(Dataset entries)
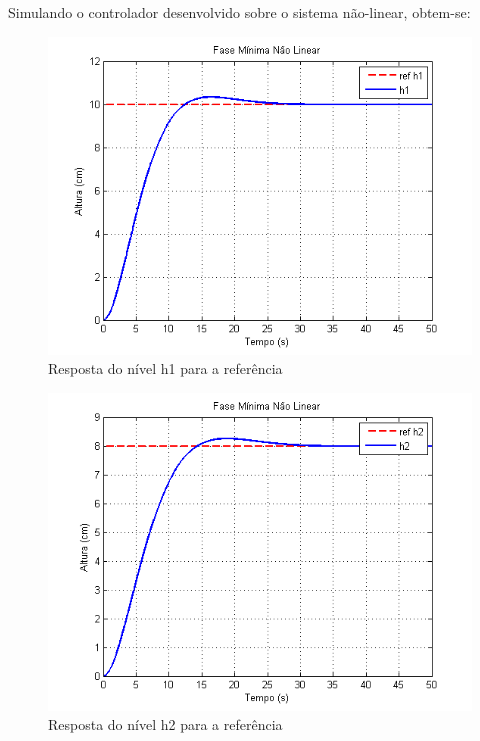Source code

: \documentclass[11pt,]{article}
\begin{document}
        Simulando o controlador desenvolvido sobre o sistema não-linear, obtem-se:
         \begin{figure}[H]
               	\centering
               	\includegraphics[scale=1]{h1_lin15.png}
               	\caption{Resposta do nível h1 para a referência}
               	\label{H1_lin15}
         \end{figure}
         \begin{figure}[H]
         	\centering
         	\includegraphics[scale=1]{h2_lin15.png}
         	\caption{Resposta do nível h2 para a referência}
         	\label{H2_lin15}
         \end{figure}
\end{document}
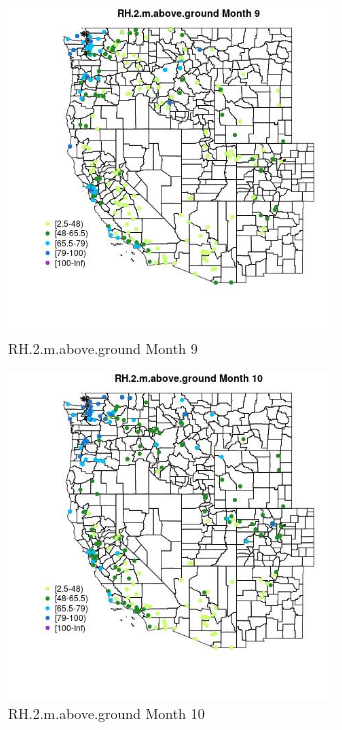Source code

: \begin{figure} 
\centering  
\includegraphics[width=0.77\textwidth]{Code_Outputs/Report_ML_input_PM25_Step4_part_e_de_duplicated_aveswNAs_MapObsMo9RH2maboveground.jpg} 
\caption{\label{fig:Report_ML_input_PM25_Step4_part_e_de_duplicated_aveswNAsMapObsMo9RH2maboveground}RH.2.m.above.ground Month 9} 
\end{figure} 
 

\clearpage 

\begin{figure} 
\centering  
\includegraphics[width=0.77\textwidth]{Code_Outputs/Report_ML_input_PM25_Step4_part_e_de_duplicated_aveswNAs_MapObsMo10RH2maboveground.jpg} 
\caption{\label{fig:Report_ML_input_PM25_Step4_part_e_de_duplicated_aveswNAsMapObsMo10RH2maboveground}RH.2.m.above.ground Month 10} 
\end{figure} 
 

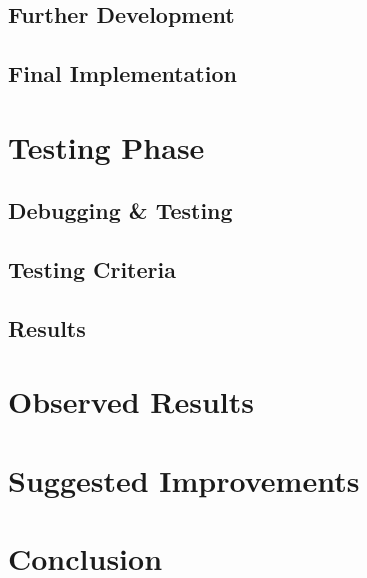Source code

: \documentclass{article}
\begin{document}
\subsection{Further Development}
\subsection{Final Implementation}

\newpage
\section{Testing Phase}
\subsection{Debugging \& Testing}
\subsection{Testing Criteria}
\subsection{Results}

\newpage
\section{Observed Results}

\newpage
\section{Suggested Improvements}

\newpage
\section{Conclusion}

\newpage


\end{document}
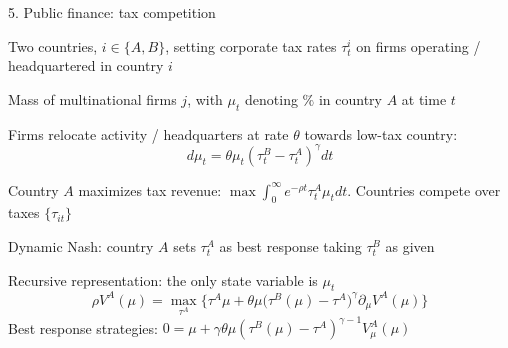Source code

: \documentclass[11pt, aspectratio=169]{beamer}
\newenvironment{witemize}{\itemize\addtolength{\itemsep}{10pt}}{\enditemize}
\begin{document}
\begin{frame}{5. Public finance: tax competition}

{\small
\begin{witemize}
\item Two countries, $i \in \{A, B\}$, setting corporate tax rates $\tau_t^i$ on firms operating / headquartered in country $i$

\item Mass of multinational firms $j$, with $\mu_t$ denoting $\%$ in country $A$ at time $t$

\item Firms relocate activity / headquarters at rate $\theta$ towards low-tax country:
\begin{equation*}
	d \mu_t = \theta \mu_t (\tau_t^B - \tau_t^A)^\gamma dt  
\end{equation*}

\item Country $A$ maximizes tax revenue: $\max \int_0^\infty e^{- \rho t} \tau_t^A \mu_t dt$. Countries compete over taxes $\{ \tau_{it} \}$

\item Dynamic Nash: country $A$ sets $\tau_t^A$ as best response taking $\tau_t^B$ as given 

\item Recursive representation: the only state variable is $\mu_t$
\begin{equation*}
	\rho V^A(\mu) = \max_{\tau^A} \Big\{ \tau^A \mu + \theta \mu \Big( \tau^B(\mu) - \tau^A \Big)^\gamma \partial_\mu V^A(\mu) \Big\}
\end{equation*}
Best response strategies: $0 = \mu + \gamma \theta \mu (\tau^B(\mu) - \tau^A)^{\gamma - 1} V_\mu^A(\mu)$
\end{witemize}
}
\end{frame}
\end{document}
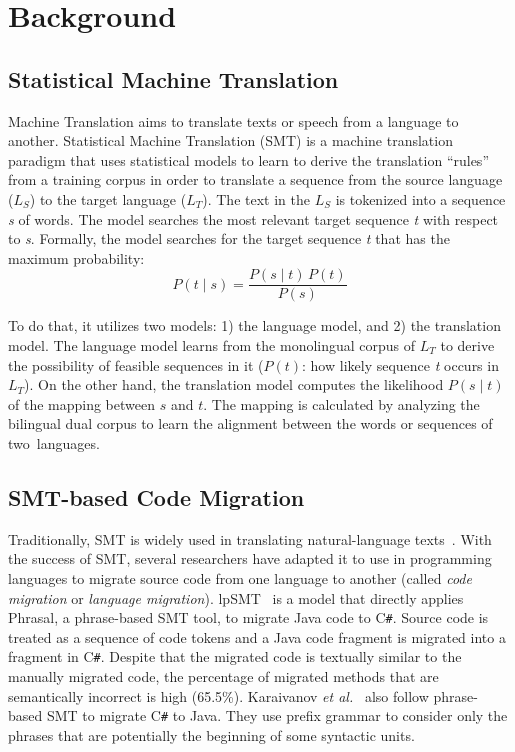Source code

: \section{Background}
\label{sec:background}

\subsection{Statistical Machine Translation}

Machine Translation aims to translate texts or speech from a language
to another. Statistical Machine Translation (SMT) is a machine
translation paradigm that uses statistical models to learn to derive
the translation ``rules'' from a training corpus in order to translate
a sequence from the source language ($L_S$) to the target language
($L_T$). The text in the $L_S$ is tokenized into a sequence \textit{s}
of words. The model searches the most relevant target sequence
\textit{t} with respect to \textit{s}. Formally, the model searches
for the target sequence \textit{t} that has the maximum probability:
$$ P\left(t \mid s \right) = \frac{P\left(s \mid t\right) \, P\left(t\right)}{P\left(s\right)} $$

To do that, it utilizes two models: 1) the language model, and 2)
the translation model. The language model learns from the monolingual
corpus of $L_T$ to derive the possibility of feasible sequences in it
($P\left(t\right)$: how likely sequence \textit{t} occurs in
$L_T$). On the other hand, the translation model computes the
likelihood $P\left(s \mid t\right)$ of the mapping between $s$ and
$t$. The mapping is calculated by analyzing the bilingual dual corpus
to learn the alignment between the words or sequences of
two~languages.

\subsection{SMT-based Code Migration}

Traditionally, SMT is widely used in translating natural-language
texts~\cite{smtbook}. With the success of SMT, several researchers
have adapted it to use in programming languages to migrate source code
from one language to another (called {\em code migration} or {\em
  language migration}). lpSMT~\cite{fse13-nier} is a model that
directly applies Phrasal, a phrase-based SMT tool, to migrate Java
code to C\texttt{\#}. Source code is treated as a sequence of code
tokens and a Java code fragment is migrated into a fragment in
C\texttt{\#}. Despite that the migrated code is textually similar to
the manually migrated code, the percentage of migrated methods that
are semantically incorrect is high (65.5\%).
%
Karaivanov {\em et al.}~\cite{karaivanov14} also follow phrase-based SMT to
migrate C\texttt{\#} to Java. They use prefix grammar to consider only
the phrases that are potentially the beginning of some syntactic
units.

• [REQUIRED WORK]:
In your copy, every entry above must match word for word, and no picture may appear.

• [SOLUTION BELOW]:
Source code

: \documentclass[11pt,]{article}
\begin{document}
        Simulando o controlador desenvolvido sobre o sistema não-linear, obtem-se:
         \begin{figure}[H]
               	\centering
               	\includegraphics[scale=1]{h1_lin15.png}
               	\caption{Resposta do nível h1 para a referência}
               	\label{H1_lin15}
         \end{figure}
         \begin{figure}[H]
         	\centering
         	\includegraphics[scale=1]{h2_lin15.png}
         	\caption{Resposta do nível h2 para a referência}
         	\label{H2_lin15}
         \end{figure}
\end{document}
Source code

: \begin{figure} 
\centering  
\includegraphics[width=0.77\textwidth]{Code_Outputs/Report_ML_input_PM25_Step4_part_e_de_duplicated_aveswNAs_MapObsMo9RH2maboveground.jpg} 
\caption{\label{fig:Report_ML_input_PM25_Step4_part_e_de_duplicated_aveswNAsMapObsMo9RH2maboveground}RH.2.m.above.ground Month 9} 
\end{figure} 
 

\clearpage 

\begin{figure} 
\centering  
\includegraphics[width=0.77\textwidth]{Code_Outputs/Report_ML_input_PM25_Step4_part_e_de_duplicated_aveswNAs_MapObsMo10RH2maboveground.jpg} 
\caption{\label{fig:Report_ML_input_PM25_Step4_part_e_de_duplicated_aveswNAsMapObsMo10RH2maboveground}RH.2.m.above.ground Month 10} 
\end{figure} 
 

Source code

: \documentclass{article}
\begin{document}
\subsection{Further Development}
\subsection{Final Implementation}

\newpage
\section{Testing Phase}
\subsection{Debugging \& Testing}
\subsection{Testing Criteria}
\subsection{Results}

\newpage
\section{Observed Results}

\newpage
\section{Suggested Improvements}

\newpage
\section{Conclusion}

\newpage


\end{document}
Source code

: \documentclass[11pt, aspectratio=169]{beamer}
\newenvironment{witemize}{\itemize\addtolength{\itemsep}{10pt}}{\enditemize}
\begin{document}
\begin{frame}{5. Public finance: tax competition}

{\small
\begin{witemize}
\item Two countries, $i \in \{A, B\}$, setting corporate tax rates $\tau_t^i$ on firms operating / headquartered in country $i$

\item Mass of multinational firms $j$, with $\mu_t$ denoting $\%$ in country $A$ at time $t$

\item Firms relocate activity / headquarters at rate $\theta$ towards low-tax country:
\begin{equation*}
	d \mu_t = \theta \mu_t (\tau_t^B - \tau_t^A)^\gamma dt  
\end{equation*}

\item Country $A$ maximizes tax revenue: $\max \int_0^\infty e^{- \rho t} \tau_t^A \mu_t dt$. Countries compete over taxes $\{ \tau_{it} \}$

\item Dynamic Nash: country $A$ sets $\tau_t^A$ as best response taking $\tau_t^B$ as given 

\item Recursive representation: the only state variable is $\mu_t$
\begin{equation*}
	\rho V^A(\mu) = \max_{\tau^A} \Big\{ \tau^A \mu + \theta \mu \Big( \tau^B(\mu) - \tau^A \Big)^\gamma \partial_\mu V^A(\mu) \Big\}
\end{equation*}
Best response strategies: $0 = \mu + \gamma \theta \mu (\tau^B(\mu) - \tau^A)^{\gamma - 1} V_\mu^A(\mu)$
\end{witemize}
}
\end{frame}
\end{document}
Source code

: \section{Background}
\label{sec:background}

\subsection{Statistical Machine Translation}

Machine Translation aims to translate texts or speech from a language
to another. Statistical Machine Translation (SMT) is a machine
translation paradigm that uses statistical models to learn to derive
the translation ``rules'' from a training corpus in order to translate
a sequence from the source language ($L_S$) to the target language
($L_T$). The text in the $L_S$ is tokenized into a sequence \textit{s}
of words. The model searches the most relevant target sequence
\textit{t} with respect to \textit{s}. Formally, the model searches
for the target sequence \textit{t} that has the maximum probability:
$$ P\left(t \mid s \right) = \frac{P\left(s \mid t\right) \, P\left(t\right)}{P\left(s\right)} $$

To do that, it utilizes two models: 1) the language model, and 2)
the translation model. The language model learns from the monolingual
corpus of $L_T$ to derive the possibility of feasible sequences in it
($P\left(t\right)$: how likely sequence \textit{t} occurs in
$L_T$). On the other hand, the translation model computes the
likelihood $P\left(s \mid t\right)$ of the mapping between $s$ and
$t$. The mapping is calculated by analyzing the bilingual dual corpus
to learn the alignment between the words or sequences of
two~languages.

\subsection{SMT-based Code Migration}

Traditionally, SMT is widely used in translating natural-language
texts~\cite{smtbook}. With the success of SMT, several researchers
have adapted it to use in programming languages to migrate source code
from one language to another (called {\em code migration} or {\em
  language migration}). lpSMT~\cite{fse13-nier} is a model that
directly applies Phrasal, a phrase-based SMT tool, to migrate Java
code to C\texttt{\#}. Source code is treated as a sequence of code
tokens and a Java code fragment is migrated into a fragment in
C\texttt{\#}. Despite that the migrated code is textually similar to
the manually migrated code, the percentage of migrated methods that
are semantically incorrect is high (65.5\%).
%
Karaivanov {\em et al.}~\cite{karaivanov14} also follow phrase-based SMT to
migrate C\texttt{\#} to Java. They use prefix grammar to consider only
the phrases that are potentially the beginning of some syntactic
units.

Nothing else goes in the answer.